Exercise data:
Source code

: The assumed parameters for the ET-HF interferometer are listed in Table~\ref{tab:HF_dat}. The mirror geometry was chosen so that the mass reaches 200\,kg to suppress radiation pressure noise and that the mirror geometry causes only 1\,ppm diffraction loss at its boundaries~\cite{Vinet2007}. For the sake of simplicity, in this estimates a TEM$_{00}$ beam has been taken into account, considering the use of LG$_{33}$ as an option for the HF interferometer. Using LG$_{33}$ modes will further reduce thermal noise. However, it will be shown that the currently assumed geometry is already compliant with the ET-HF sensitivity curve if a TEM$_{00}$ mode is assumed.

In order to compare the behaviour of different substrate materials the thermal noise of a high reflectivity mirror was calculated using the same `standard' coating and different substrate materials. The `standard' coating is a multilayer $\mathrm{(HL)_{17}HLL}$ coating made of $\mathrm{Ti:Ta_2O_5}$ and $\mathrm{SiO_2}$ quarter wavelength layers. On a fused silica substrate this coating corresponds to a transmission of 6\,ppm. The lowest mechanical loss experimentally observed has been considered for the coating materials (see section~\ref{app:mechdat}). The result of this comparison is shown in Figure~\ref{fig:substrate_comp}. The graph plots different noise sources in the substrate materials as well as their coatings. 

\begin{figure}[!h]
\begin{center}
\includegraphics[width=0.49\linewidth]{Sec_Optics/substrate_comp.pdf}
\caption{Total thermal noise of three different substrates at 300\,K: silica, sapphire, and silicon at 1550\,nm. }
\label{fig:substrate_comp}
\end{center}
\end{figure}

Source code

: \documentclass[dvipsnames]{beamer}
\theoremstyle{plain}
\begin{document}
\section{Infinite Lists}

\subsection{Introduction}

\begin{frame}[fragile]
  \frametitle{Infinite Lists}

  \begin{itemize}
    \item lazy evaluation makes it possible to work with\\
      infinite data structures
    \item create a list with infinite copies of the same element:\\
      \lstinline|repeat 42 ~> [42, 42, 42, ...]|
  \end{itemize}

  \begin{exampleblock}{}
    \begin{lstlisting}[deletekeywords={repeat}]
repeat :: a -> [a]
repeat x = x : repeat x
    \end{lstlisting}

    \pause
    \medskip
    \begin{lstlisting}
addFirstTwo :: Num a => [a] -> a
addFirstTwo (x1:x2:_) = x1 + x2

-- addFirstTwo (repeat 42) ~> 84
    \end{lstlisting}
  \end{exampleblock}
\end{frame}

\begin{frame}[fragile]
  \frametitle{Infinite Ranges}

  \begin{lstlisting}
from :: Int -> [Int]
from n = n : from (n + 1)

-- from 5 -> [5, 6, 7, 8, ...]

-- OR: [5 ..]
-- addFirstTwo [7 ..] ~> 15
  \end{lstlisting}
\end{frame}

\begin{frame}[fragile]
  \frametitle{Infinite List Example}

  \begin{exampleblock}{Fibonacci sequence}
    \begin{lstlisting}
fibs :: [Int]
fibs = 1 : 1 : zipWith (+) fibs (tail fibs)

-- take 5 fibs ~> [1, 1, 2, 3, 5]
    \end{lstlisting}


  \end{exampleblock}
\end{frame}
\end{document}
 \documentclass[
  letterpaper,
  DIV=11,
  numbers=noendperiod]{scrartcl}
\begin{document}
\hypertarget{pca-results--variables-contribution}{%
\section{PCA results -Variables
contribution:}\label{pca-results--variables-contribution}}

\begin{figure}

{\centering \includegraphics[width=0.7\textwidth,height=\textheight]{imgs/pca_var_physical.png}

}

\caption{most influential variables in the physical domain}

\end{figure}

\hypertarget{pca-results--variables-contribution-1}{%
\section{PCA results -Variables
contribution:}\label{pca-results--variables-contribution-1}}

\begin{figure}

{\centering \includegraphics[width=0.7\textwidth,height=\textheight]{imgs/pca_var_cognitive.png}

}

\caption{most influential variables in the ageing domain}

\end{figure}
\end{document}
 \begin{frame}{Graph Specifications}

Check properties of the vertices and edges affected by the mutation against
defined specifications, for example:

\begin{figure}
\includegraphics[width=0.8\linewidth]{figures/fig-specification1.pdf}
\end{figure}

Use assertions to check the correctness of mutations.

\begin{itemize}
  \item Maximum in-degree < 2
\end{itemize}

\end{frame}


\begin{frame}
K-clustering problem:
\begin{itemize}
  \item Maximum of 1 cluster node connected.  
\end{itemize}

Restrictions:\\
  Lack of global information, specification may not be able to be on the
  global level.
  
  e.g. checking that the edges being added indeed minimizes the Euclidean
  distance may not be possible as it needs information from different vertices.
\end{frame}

Prompt: Please transcribe the material above precisely as it stands.

Written solution:
Source code

: The assumed parameters for the ET-HF interferometer are listed in Table~\ref{tab:HF_dat}. The mirror geometry was chosen so that the mass reaches 200\,kg to suppress radiation pressure noise and that the mirror geometry causes only 1\,ppm diffraction loss at its boundaries~\cite{Vinet2007}. For the sake of simplicity, in this estimates a TEM$_{00}$ beam has been taken into account, considering the use of LG$_{33}$ as an option for the HF interferometer. Using LG$_{33}$ modes will further reduce thermal noise. However, it will be shown that the currently assumed geometry is already compliant with the ET-HF sensitivity curve if a TEM$_{00}$ mode is assumed.

In order to compare the behaviour of different substrate materials the thermal noise of a high reflectivity mirror was calculated using the same `standard' coating and different substrate materials. The `standard' coating is a multilayer $\mathrm{(HL)_{17}HLL}$ coating made of $\mathrm{Ti:Ta_2O_5}$ and $\mathrm{SiO_2}$ quarter wavelength layers. On a fused silica substrate this coating corresponds to a transmission of 6\,ppm. The lowest mechanical loss experimentally observed has been considered for the coating materials (see section~\ref{app:mechdat}). The result of this comparison is shown in Figure~\ref{fig:substrate_comp}. The graph plots different noise sources in the substrate materials as well as their coatings. 

\begin{figure}[!h]
\begin{center}
\includegraphics[width=0.49\linewidth]{Sec_Optics/substrate_comp.pdf}
\caption{Total thermal noise of three different substrates at 300\,K: silica, sapphire, and silicon at 1550\,nm. }
\label{fig:substrate_comp}
\end{center}
\end{figure}

Source code

: \documentclass[dvipsnames]{beamer}
\theoremstyle{plain}
\begin{document}
\section{Infinite Lists}

\subsection{Introduction}

\begin{frame}[fragile]
  \frametitle{Infinite Lists}

  \begin{itemize}
    \item lazy evaluation makes it possible to work with\\
      infinite data structures
    \item create a list with infinite copies of the same element:\\
      \lstinline|repeat 42 ~> [42, 42, 42, ...]|
  \end{itemize}

  \begin{exampleblock}{}
    \begin{lstlisting}[deletekeywords={repeat}]
repeat :: a -> [a]
repeat x = x : repeat x
    \end{lstlisting}

    \pause
    \medskip
    \begin{lstlisting}
addFirstTwo :: Num a => [a] -> a
addFirstTwo (x1:x2:_) = x1 + x2

-- addFirstTwo (repeat 42) ~> 84
    \end{lstlisting}
  \end{exampleblock}
\end{frame}

\begin{frame}[fragile]
  \frametitle{Infinite Ranges}

  \begin{lstlisting}
from :: Int -> [Int]
from n = n : from (n + 1)

-- from 5 -> [5, 6, 7, 8, ...]

-- OR: [5 ..]
-- addFirstTwo [7 ..] ~> 15
  \end{lstlisting}
\end{frame}

\begin{frame}[fragile]
  \frametitle{Infinite List Example}

  \begin{exampleblock}{Fibonacci sequence}
    \begin{lstlisting}
fibs :: [Int]
fibs = 1 : 1 : zipWith (+) fibs (tail fibs)

-- take 5 fibs ~> [1, 1, 2, 3, 5]
    \end{lstlisting}


  \end{exampleblock}
\end{frame}
\end{document}
 \documentclass[
  letterpaper,
  DIV=11,
  numbers=noendperiod]{scrartcl}
\begin{document}
\hypertarget{pca-results--variables-contribution}{%
\section{PCA results -Variables
contribution:}\label{pca-results--variables-contribution}}

\begin{figure}

{\centering \includegraphics[width=0.7\textwidth,height=\textheight]{imgs/pca_var_physical.png}

}

\caption{most influential variables in the physical domain}

\end{figure}

\hypertarget{pca-results--variables-contribution-1}{%
\section{PCA results -Variables
contribution:}\label{pca-results--variables-contribution-1}}

\begin{figure}

{\centering \includegraphics[width=0.7\textwidth,height=\textheight]{imgs/pca_var_cognitive.png}

}

\caption{most influential variables in the ageing domain}

\end{figure}
\end{document}
 \begin{frame}{Graph Specifications}

Check properties of the vertices and edges affected by the mutation against
defined specifications, for example:

\begin{figure}
\includegraphics[width=0.8\linewidth]{figures/fig-specification1.pdf}
\end{figure}

Use assertions to check the correctness of mutations.

\begin{itemize}
  \item Maximum in-degree < 2
\end{itemize}

\end{frame}


\begin{frame}
K-clustering problem:
\begin{itemize}
  \item Maximum of 1 cluster node connected.  
\end{itemize}

Restrictions:\\
  Lack of global information, specification may not be able to be on the
  global level.
  
  e.g. checking that the edges being added indeed minimizes the Euclidean
  distance may not be possible as it needs information from different vertices.
\end{frame}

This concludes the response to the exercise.